Trainer Data Ergonomics#

Trainer data wiring supports reusable collation, transforms, binding, and profile composition.

trainer.fit(
  train_data,
  collate: :xy,
  bind: :auto
)

Collation#

  • collate / validation_collate accept callables, symbols, and mappings

  • built-in schemas: :x, :xy

  • registry: register_collate(name, spec, extends:)

  • multi-base schema composition via extends: [:base_a, :base_b]

trainer.register_collate(:xy_map, { x: :features, y: :label })
trainer.fit(train_data, collate: :xy_map, epochs: 3)

Batch schema and auto-collate#

  • batch_schema(spec)

  • split-specific forms: batch_schema(train:, validation:)

  • auto mode: collate: :auto / validation_collate: :auto

trainer.batch_schema(
  train: { x: :features, y: :label },
  validation: { x: :input, y: :target }
)

trainer.fit(
  train_data,
  validation_data: validation_data,
  collate: :auto,
  validation_collate: :auto
)

Binding#

  • bind and validation_bind

  • supports :auto argument-name inference (including common aliases)

  • supports explicit key path mappings (for example {x: [:payload, :x]})

  • explicit collate takes precedence over bind

trainer.fit(
  train_data,
  bind: :auto,
  validation_data: validation_data,
  validation_bind: { x: [:payload, :x], y: [:payload, :y] }
)

Transforms and dynamic limits#

  • train_transform / validation_transform with context-aware signatures

  • limit / validation_limit accept integers or callables per epoch

trainer.fit(
  train_data,
  train_transform: ->(batch, epoch:) { augment(batch, epoch: epoch) },
  limit: ->(epoch:) { epoch < 3 ? 100 : 500 },
  validation_data: validation_data,
  validation_limit: 100
)

Dataflow profiles#

  • register_dataflow(name, train:, validation:, extends:)
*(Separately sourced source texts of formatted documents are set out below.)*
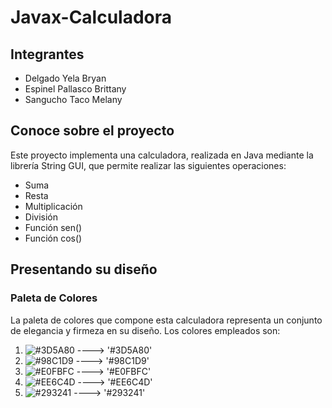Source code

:# Javax-Calculadora
## Integrantes
* Delgado Yela Bryan
* Espinel Pallasco Brittany
* Sangucho Taco Melany

## Conoce sobre el proyecto
Este proyecto implementa una calculadora, realizada en Java mediante la librería String GUI, que permite realizar las siguientes operaciones:
* Suma
* Resta
* Multiplicación
* División
* Función sen()
* Función cos()

## Presentando su diseño
### Paleta de Colores
La paleta de colores que compone esta calculadora representa un conjunto de elegancia y firmeza en su diseño. Los colores empleados son:
1. ![#3D5A80](https://via.placeholder.com/15/3d5a80/000000?text=+) ----> '#3D5A80'
2. ![#98C1D9](https://via.placeholder.com/15/98C1D9/000000?text=+) ----> '#98C1D9'
3. ![#E0FBFC](https://via.placeholder.com/15/E0FBFC/000000?text=+) ----> '#E0FBFC'
4. ![#EE6C4D](https://via.placeholder.com/15/EE6C4D/000000?text=+) ----> '#EE6C4D'
5. ![#293241](https://via.placeholder.com/15/293241/000000?text=+) ----> '#293241'
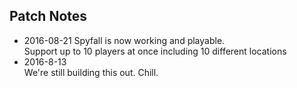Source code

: ## Patch Notes
- 2016-08-21
Spyfall is now working and playable.    
Support up to 10 players at once including 10 different locations
- 2016-8-13  
We're still building this out. Chill.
  • use_dataflow(name, **overrides)

trainer.register_dataflow(
  :xy_flow,
  train: { collate: { x: 0, y: 1 }, limit: 256 },
  validation: { collate: { x: :input, y: :target }, reduce: :mean }
)

report = trainer.fit_report(data, **trainer.use_dataflow(:xy_flow))

See implementation:

  • lib/mlx/dsl/trainer.rb